The CUNY-HPCC was created in 2008 and quickly become core research facility at the University. The center supports mixture of architectures (SMP, DSM, Clusters) all integrated together and thus supporting wide variety of research activities. The center implements advanced  job management system (beyond basic batch system) systems which analyzes jobs and places them optimally in terms of resource utilization and jobs throughput.  In this presentation we will discuss the High Productivity Computing (HPrC) as it is implemented at CUNY-HPCC especially the support for multi scale simulations.  Indeed, most mathematical operations do have some degree of parallelism – from perfect mathematical parallelism when no dependencies among the different pairs of data exist, to partial parallelism which incorporates interdependencies. On other hand the modern HPC systems offer several levels of parallelism from CPU based parallelism to system defined parallelism to SIMT parallelism of graphics processing units (GPUs). In that sense we will discuss the different programming models supported by CUNY-HPCC, tools, job and data management, application management and user support and analytics as core elements of HPrC at CUNY.

Bio

Dr.
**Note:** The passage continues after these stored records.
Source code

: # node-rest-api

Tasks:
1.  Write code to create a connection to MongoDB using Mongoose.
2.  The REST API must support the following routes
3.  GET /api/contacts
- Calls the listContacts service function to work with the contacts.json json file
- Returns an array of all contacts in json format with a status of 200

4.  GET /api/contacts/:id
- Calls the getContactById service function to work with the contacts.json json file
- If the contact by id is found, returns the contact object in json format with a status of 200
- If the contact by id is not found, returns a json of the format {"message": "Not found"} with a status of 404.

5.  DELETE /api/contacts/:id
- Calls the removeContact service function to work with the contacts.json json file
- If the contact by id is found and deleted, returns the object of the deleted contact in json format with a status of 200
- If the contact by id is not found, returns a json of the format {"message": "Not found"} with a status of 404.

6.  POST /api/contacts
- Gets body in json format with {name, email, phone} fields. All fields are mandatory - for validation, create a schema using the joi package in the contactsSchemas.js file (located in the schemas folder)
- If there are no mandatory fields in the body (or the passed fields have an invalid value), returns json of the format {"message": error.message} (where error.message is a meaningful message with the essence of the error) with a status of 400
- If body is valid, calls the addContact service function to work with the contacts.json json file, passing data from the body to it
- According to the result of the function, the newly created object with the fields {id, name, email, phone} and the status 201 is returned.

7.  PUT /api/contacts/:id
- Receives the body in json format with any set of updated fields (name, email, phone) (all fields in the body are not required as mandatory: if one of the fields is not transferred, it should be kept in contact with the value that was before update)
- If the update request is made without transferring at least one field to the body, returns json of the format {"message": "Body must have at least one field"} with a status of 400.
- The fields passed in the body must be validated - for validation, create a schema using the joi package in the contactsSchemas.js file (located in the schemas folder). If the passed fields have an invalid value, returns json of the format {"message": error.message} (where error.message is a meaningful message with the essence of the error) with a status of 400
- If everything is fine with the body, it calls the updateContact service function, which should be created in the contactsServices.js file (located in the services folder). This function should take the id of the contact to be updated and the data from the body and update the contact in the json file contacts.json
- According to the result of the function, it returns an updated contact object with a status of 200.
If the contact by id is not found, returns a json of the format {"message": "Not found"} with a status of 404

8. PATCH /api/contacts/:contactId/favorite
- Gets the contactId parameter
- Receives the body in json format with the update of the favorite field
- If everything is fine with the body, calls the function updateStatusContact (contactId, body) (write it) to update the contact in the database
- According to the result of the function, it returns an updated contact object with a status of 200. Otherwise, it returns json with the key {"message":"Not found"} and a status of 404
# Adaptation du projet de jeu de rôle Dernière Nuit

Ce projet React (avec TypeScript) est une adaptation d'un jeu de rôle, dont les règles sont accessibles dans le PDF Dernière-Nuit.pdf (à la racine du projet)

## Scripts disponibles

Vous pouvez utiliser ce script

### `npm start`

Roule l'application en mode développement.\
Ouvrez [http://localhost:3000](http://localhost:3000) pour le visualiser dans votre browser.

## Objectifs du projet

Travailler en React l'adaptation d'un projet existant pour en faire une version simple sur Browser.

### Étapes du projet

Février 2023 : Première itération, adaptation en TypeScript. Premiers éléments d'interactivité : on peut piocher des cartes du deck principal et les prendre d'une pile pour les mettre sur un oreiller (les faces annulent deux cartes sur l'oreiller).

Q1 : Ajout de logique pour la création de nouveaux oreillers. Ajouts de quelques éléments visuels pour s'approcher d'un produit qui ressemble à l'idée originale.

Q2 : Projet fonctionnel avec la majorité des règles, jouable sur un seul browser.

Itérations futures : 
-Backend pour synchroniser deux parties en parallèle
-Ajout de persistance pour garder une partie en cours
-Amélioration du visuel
Tzanov is the Director of CUNY High Performance Computing Center at College of Staten Island. His background is in Applied Physics and Electronics, Environmental Science, Computer Science and Computational Chemistry. He worked as tenured faculty at Departments of Computer Science  at Technical University of Sofia and at Queens University of Belfast (UK) and as visiting professor at Buckingham University (UK). He is also assistant professor of professional practice at Rutgers University. He did his post doc with Prof. Barry Honig at Columbia University (1998-2001) working on developing novel methods for protein structure prediction. His PhD is in Computational Chemistry at New York University. He worked at NYU HPC division and at Department of Chemistry at New York University for more than 13 years before moving to CUNY-HPCC in 2013. His theoretical research interest is in development of enhanced sampling methodologies for the field of Computational Chemistry and Materials Science, AI in Chemistry and Physics, Scientific High Performance Computing and scalable numerical algorithms.